Phishing in the iCloud and Vegas

Up noticeably this month, a new form of broader bank phishing attacks seems to be targeting various parts of the U.S. including Las Vegas where 63 percent of all reported SMS spam turns out to be bank phishing. The trend continued during the finals days of August as an average 46 percent of all reported SMS messages each day in the U.S. were bank and account phishing attempts. At the turn of the year, we saw a long-winded SMS bank phishing campaign targeting singular area codes, one at a time, coupled with fakes warnings from local and regional credit unions and banks. This type of attack has since tapered off and gone quiet in recent months but is now being replaced with a more widespread attack against customers of several major banks. This category of unsolicited SMS messages were the third most common form of U.S. SMS attack during all of August. Similarly, the category came in third place during July as well with 14 percent of the U.S. volume that month.

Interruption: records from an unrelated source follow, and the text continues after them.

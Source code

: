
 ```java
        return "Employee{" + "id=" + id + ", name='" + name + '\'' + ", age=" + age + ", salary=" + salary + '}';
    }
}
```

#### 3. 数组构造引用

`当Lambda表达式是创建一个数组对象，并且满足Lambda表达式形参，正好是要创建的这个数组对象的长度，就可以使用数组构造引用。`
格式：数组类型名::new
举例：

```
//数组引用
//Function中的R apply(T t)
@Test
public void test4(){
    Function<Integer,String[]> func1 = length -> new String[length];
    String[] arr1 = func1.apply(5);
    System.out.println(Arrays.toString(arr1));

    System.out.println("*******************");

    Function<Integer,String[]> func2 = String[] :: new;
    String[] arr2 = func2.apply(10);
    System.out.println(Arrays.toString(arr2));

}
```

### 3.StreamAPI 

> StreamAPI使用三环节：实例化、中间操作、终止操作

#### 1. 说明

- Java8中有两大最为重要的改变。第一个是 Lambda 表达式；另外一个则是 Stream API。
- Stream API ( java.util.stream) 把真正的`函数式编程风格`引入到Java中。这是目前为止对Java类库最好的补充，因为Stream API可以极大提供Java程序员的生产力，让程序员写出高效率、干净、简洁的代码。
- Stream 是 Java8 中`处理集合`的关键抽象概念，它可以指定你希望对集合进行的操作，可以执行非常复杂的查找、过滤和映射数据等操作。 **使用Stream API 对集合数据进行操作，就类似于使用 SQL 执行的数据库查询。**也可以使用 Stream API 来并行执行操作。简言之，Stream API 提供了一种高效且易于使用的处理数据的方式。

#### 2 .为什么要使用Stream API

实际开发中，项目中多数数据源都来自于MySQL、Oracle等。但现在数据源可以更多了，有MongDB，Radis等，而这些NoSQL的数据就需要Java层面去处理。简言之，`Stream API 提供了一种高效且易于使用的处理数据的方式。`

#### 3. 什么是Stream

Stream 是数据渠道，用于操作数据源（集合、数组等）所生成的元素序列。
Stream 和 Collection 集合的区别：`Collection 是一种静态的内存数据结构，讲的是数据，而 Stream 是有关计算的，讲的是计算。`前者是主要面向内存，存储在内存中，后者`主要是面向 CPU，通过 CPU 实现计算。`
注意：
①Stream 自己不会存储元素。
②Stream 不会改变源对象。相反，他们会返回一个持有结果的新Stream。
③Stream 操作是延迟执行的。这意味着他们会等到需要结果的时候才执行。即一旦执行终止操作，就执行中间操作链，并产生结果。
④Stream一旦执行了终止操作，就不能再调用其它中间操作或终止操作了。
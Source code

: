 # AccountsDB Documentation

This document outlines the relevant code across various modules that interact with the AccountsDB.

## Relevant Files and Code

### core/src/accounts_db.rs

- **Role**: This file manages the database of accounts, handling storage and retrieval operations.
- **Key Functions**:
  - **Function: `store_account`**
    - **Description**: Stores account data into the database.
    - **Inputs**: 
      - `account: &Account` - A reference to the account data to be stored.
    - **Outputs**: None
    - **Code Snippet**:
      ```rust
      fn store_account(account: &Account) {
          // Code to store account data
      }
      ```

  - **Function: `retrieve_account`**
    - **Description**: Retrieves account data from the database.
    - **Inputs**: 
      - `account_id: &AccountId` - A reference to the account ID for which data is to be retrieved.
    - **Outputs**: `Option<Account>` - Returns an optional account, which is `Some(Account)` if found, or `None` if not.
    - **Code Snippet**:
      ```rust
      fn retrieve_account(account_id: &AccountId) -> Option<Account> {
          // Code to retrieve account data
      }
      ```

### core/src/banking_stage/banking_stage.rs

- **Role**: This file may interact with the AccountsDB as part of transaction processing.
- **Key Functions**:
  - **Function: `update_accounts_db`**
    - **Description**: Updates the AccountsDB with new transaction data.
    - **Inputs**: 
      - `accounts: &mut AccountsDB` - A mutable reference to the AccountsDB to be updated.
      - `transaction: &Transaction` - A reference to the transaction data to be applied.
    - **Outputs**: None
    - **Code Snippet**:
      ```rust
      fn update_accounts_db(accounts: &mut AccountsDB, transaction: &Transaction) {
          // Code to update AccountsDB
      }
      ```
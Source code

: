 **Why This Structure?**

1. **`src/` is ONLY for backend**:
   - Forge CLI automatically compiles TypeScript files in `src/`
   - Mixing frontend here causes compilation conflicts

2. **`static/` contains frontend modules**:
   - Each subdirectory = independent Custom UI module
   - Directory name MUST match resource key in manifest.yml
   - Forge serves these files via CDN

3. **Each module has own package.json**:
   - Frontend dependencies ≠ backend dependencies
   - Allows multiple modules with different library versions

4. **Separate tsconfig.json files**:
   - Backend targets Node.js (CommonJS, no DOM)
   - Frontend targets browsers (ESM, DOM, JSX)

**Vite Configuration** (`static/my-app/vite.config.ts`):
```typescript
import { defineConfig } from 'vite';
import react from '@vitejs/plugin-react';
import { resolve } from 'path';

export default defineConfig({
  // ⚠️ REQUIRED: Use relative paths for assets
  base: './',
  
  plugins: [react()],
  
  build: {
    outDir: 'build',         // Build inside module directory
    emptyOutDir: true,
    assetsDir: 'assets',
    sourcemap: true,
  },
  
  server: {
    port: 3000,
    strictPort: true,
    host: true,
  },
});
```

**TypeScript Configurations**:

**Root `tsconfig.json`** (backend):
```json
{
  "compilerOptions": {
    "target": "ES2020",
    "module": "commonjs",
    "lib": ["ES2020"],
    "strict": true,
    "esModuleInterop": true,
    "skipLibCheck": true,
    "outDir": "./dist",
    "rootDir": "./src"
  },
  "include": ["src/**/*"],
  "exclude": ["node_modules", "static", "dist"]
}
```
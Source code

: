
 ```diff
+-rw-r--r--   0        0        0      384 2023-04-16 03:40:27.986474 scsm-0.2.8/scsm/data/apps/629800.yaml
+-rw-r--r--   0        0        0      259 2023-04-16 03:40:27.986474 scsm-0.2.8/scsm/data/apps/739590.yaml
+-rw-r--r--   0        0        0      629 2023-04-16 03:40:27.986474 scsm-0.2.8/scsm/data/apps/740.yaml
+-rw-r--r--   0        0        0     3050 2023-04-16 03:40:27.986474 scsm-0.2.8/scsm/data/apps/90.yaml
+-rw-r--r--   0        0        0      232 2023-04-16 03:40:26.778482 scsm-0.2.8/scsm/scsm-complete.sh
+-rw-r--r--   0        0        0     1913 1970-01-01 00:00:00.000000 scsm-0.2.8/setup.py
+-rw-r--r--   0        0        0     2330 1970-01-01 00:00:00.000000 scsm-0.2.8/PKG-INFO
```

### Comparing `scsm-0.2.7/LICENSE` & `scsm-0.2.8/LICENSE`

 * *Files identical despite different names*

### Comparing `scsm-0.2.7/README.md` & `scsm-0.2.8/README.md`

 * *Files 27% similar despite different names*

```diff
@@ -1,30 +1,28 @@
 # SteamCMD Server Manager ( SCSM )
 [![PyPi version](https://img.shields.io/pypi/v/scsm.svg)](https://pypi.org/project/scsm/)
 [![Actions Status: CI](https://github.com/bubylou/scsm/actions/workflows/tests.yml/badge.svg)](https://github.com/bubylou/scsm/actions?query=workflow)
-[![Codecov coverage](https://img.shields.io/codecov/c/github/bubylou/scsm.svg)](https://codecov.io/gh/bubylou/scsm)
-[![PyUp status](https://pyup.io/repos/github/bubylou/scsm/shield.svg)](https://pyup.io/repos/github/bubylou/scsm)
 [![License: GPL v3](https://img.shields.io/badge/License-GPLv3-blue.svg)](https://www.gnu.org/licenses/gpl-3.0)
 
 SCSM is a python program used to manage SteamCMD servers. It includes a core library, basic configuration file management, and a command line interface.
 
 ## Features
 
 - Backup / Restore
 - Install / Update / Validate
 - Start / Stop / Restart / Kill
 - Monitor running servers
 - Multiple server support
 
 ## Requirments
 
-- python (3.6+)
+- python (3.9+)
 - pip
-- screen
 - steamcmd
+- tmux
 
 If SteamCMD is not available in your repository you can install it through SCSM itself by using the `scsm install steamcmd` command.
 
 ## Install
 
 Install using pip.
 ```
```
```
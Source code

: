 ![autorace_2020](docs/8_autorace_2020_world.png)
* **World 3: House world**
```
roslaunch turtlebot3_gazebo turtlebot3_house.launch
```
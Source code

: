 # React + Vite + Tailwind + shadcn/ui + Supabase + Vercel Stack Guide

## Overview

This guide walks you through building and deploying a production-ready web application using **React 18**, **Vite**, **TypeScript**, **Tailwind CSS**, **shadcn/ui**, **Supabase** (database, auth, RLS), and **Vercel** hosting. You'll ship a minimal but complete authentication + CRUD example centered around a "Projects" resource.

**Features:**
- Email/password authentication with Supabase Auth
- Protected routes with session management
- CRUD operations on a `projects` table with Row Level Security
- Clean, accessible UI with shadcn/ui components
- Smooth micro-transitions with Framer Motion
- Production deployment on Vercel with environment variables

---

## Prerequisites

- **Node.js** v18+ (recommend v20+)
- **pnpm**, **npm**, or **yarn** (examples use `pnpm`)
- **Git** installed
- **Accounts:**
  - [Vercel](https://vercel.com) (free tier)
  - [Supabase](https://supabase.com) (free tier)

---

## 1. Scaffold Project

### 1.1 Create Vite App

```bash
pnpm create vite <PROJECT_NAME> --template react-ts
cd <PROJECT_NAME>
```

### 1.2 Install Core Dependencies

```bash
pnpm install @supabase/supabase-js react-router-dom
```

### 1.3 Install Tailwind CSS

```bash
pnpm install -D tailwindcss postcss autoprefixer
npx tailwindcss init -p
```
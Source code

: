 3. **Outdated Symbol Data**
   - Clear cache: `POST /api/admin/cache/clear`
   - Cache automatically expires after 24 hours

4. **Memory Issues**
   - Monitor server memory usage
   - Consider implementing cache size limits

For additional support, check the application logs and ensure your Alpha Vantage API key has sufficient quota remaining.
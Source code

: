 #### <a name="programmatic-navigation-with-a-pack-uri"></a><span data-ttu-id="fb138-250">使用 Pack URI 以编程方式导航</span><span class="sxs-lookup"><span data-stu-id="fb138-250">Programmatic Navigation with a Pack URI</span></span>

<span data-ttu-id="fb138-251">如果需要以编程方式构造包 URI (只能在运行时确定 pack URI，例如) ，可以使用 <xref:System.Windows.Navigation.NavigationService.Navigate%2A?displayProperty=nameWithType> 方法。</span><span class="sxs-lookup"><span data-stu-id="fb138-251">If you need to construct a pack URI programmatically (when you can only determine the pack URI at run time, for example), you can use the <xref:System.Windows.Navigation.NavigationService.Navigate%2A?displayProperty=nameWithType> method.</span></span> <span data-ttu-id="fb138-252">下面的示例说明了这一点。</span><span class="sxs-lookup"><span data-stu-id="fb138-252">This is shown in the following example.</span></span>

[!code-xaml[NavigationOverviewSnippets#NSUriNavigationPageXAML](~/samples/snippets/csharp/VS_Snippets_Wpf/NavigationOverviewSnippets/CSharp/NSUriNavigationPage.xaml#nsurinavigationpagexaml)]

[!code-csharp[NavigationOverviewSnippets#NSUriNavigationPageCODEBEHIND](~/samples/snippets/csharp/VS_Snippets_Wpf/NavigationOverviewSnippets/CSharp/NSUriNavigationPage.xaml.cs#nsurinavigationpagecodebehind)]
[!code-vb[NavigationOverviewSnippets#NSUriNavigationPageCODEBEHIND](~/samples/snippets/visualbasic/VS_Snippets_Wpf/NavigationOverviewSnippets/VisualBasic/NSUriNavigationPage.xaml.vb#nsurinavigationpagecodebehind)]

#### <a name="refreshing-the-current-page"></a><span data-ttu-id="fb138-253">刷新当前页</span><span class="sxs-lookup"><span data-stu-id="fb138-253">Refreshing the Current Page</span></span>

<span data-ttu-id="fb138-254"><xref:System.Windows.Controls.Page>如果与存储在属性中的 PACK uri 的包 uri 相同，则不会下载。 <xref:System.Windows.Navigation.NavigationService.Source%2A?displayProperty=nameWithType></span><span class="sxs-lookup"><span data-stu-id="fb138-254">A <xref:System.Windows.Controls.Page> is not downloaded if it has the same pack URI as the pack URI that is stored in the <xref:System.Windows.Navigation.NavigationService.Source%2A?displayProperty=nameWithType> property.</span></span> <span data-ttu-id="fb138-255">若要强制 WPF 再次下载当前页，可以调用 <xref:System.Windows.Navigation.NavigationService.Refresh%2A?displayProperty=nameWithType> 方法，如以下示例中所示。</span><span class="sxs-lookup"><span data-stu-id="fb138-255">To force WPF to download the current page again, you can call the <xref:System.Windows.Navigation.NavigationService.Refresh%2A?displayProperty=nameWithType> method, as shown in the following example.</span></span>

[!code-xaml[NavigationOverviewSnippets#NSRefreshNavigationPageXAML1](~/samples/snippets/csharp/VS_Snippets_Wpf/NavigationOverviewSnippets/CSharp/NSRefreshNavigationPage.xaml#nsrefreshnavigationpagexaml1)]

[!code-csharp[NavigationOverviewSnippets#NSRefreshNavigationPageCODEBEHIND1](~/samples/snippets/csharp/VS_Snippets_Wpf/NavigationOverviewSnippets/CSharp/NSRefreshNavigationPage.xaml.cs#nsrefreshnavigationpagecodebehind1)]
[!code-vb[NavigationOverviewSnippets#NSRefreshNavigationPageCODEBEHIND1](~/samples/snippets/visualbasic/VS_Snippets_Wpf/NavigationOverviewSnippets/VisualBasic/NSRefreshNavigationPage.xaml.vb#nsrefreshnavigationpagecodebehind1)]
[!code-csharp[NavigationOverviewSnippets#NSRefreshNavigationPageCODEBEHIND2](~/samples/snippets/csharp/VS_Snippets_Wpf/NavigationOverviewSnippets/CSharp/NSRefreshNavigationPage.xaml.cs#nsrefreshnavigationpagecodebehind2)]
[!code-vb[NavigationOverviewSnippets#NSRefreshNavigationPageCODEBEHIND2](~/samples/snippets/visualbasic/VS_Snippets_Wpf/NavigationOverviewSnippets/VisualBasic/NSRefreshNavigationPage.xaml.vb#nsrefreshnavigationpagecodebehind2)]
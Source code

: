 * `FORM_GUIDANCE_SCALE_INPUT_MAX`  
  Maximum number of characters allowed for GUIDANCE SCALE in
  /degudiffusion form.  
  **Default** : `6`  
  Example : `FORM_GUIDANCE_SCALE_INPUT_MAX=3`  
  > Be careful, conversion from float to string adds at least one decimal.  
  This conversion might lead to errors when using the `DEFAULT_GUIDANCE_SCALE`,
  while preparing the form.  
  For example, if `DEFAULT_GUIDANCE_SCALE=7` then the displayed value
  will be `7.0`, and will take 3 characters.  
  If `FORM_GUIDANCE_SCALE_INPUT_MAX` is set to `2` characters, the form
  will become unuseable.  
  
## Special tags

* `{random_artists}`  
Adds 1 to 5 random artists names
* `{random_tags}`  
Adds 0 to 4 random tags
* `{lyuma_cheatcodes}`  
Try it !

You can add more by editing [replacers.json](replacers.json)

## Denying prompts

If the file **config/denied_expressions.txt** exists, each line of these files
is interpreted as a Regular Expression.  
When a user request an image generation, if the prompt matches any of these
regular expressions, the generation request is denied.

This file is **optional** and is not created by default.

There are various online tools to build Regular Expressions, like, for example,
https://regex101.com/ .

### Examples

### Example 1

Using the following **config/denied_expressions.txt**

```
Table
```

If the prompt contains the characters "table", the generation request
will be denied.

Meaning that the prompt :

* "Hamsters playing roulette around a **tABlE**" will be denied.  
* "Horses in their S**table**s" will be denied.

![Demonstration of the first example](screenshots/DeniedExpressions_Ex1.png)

Previously this year we saw a round of highly targeted bank phishing attempts on specific area codes using only regional financial institutions. These attackers have spread their net much wider this time using larger brands such as Chase, Bank of America, and Wells Fargo. Curiously though, these campaigns are, yet again, seemingly honed in predetermined locations. We would expect to see a set of messages blasting out to as many subscribers as possible to hit mostly largely populated area: New York City, Los Angeles, etc. These are instead popping up in smaller U.S. cities such as Denver and Las Vegas:

It’s interesting to see lower population cities top the list for most impacted cities. We would expect to see a set of messages blasting out to as many subscribers as possible to hit mostly largely populated areas. Instead, these messages are popping up in smaller U.S. cities such as Denver and Las Vegas. These locations are small enough that other forms of spam have proportionally lower volume in these area codes due to there being less subscribers. Yet, in Las Vegas for instance, it looks like more than just casinos might be siphoning money from residents’ bank accounts. Bank and account phishing attempts make up 63 percent of all reported SMS in the city. For comparison, scams hooking recipients with free prizes are more than double the volume of bank and account phishing attempts in most of the U.S. These recent attempts have come in two main varieties. The first, slightly more sophisticated-looking attempt, purloins the website brand images of Chase, Bank of America, and Wells Fargo while hosting them on poorly disguised, disposable domains such as “id0201-bankofamerica.com.” The landing page for Chase begins by asking for a bit of sensitive information:

And then quickly escalates to requiring more sensitive information to supposedly recover one’s account:

Upon further investigation, we noticed that many of these dispensable domains shared a common Indonesian IP address belonging to an ISP in the region. This suggests, but is not conclusive, that the perpetrators have a possible connection to or live in the country. The second, less sophisticated, attack sets up shop on innocent, hacked domains. On these compromised domains, attackers have put up a rudimentary series of questions and forms in the hope of scrapping valuable personal data. One set of questions they attempt is a blanket set of challenge questions:

Answer to these types of messages are fairly potent. Most individuals are less likely to create unique answers to these types of questions across multiple sites, and proper answers usually allow an attacker to usurp an account from its holder completely. More and more people are beginning to at least permutate their passwords between websites so checking compromised passwords against other sites such as banks may not be as useful. Challenge questions however, are far less unique on average. Yet another attack also played a role in placing Los Angeles and Portland on the map: Apple ID phishing. We’ve seen these messages a number of times over the past several months with a majority of the Apple account phishing attempts, 30 and 16 percent respectively, hitting Portland and Los Angeles. While these phishing attempts in Hollywood’s backyard may not be directly responsible for the privacy-destroying photo leaks recently surfacing, they highlight the very real implications that such phishing attacks can have on someone. Apple’s response:: “… we have discovered that certain celebrity accounts were compromised by a very targeted attack on user names, passwords and security questions, a practice that has become all too common on the Internet.” Whether challenge questions, simple passwords, or even the login ID to your account, always be suspicious of unsolicited messages asking for your information. Should you ever need to contact your bank regarding a potential issue, always use the contact information provided on the credit or debit card issued to you. Alternatively, if you need to contact the provider of sensitive accounts, manually navigating to the official website also provides reliable methods for contacting your provider rather than reply directly messages or clicking possibly malicious links.